The answer must be the data, repeated exactly.

→ **INPUT DATA**
[Start of Attachment]

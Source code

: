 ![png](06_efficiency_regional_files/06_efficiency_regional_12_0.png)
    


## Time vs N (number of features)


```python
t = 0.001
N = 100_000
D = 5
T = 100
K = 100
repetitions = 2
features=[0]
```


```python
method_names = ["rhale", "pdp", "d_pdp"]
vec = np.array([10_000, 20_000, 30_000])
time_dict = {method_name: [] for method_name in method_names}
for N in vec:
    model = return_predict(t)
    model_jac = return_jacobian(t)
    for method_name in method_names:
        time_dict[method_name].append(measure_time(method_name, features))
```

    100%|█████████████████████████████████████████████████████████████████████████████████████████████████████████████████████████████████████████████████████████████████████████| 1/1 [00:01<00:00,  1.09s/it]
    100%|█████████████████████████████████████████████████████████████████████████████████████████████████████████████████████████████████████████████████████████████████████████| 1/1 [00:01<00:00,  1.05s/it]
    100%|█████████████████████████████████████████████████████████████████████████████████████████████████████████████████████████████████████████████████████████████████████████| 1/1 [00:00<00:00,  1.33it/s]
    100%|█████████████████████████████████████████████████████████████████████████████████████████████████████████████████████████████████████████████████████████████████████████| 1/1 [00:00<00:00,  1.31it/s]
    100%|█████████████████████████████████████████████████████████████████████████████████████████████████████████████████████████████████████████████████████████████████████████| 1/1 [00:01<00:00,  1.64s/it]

[End of Attachment]

→ **RESPONSE AREA**
Source code

: ![png](06_efficiency_regional_files/06_efficiency_regional_12_0.png)
    


## Time vs N (number of features)


```python
t = 0.001
N = 100_000
D = 5
T = 100
K = 100
repetitions = 2
features=[0]
```


```python
method_names = ["rhale", "pdp", "d_pdp"]
vec = np.array([10_000, 20_000, 30_000])
time_dict = {method_name: [] for method_name in method_names}
for N in vec:
    model = return_predict(t)
    model_jac = return_jacobian(t)
    for method_name in method_names:
        time_dict[method_name].append(measure_time(method_name, features))
```

    100%|█████████████████████████████████████████████████████████████████████████████████████████████████████████████████████████████████████████████████████████████████████████| 1/1 [00:01<00:00,  1.09s/it]
    100%|█████████████████████████████████████████████████████████████████████████████████████████████████████████████████████████████████████████████████████████████████████████| 1/1 [00:01<00:00,  1.05s/it]
    100%|█████████████████████████████████████████████████████████████████████████████████████████████████████████████████████████████████████████████████████████████████████████| 1/1 [00:00<00:00,  1.33it/s]
    100%|█████████████████████████████████████████████████████████████████████████████████████████████████████████████████████████████████████████████████████████████████████████| 1/1 [00:00<00:00,  1.31it/s]
    100%|█████████████████████████████████████████████████████████████████████████████████████████████████████████████████████████████████████████████████████████████████████████| 1/1 [00:01<00:00,  1.64s/it]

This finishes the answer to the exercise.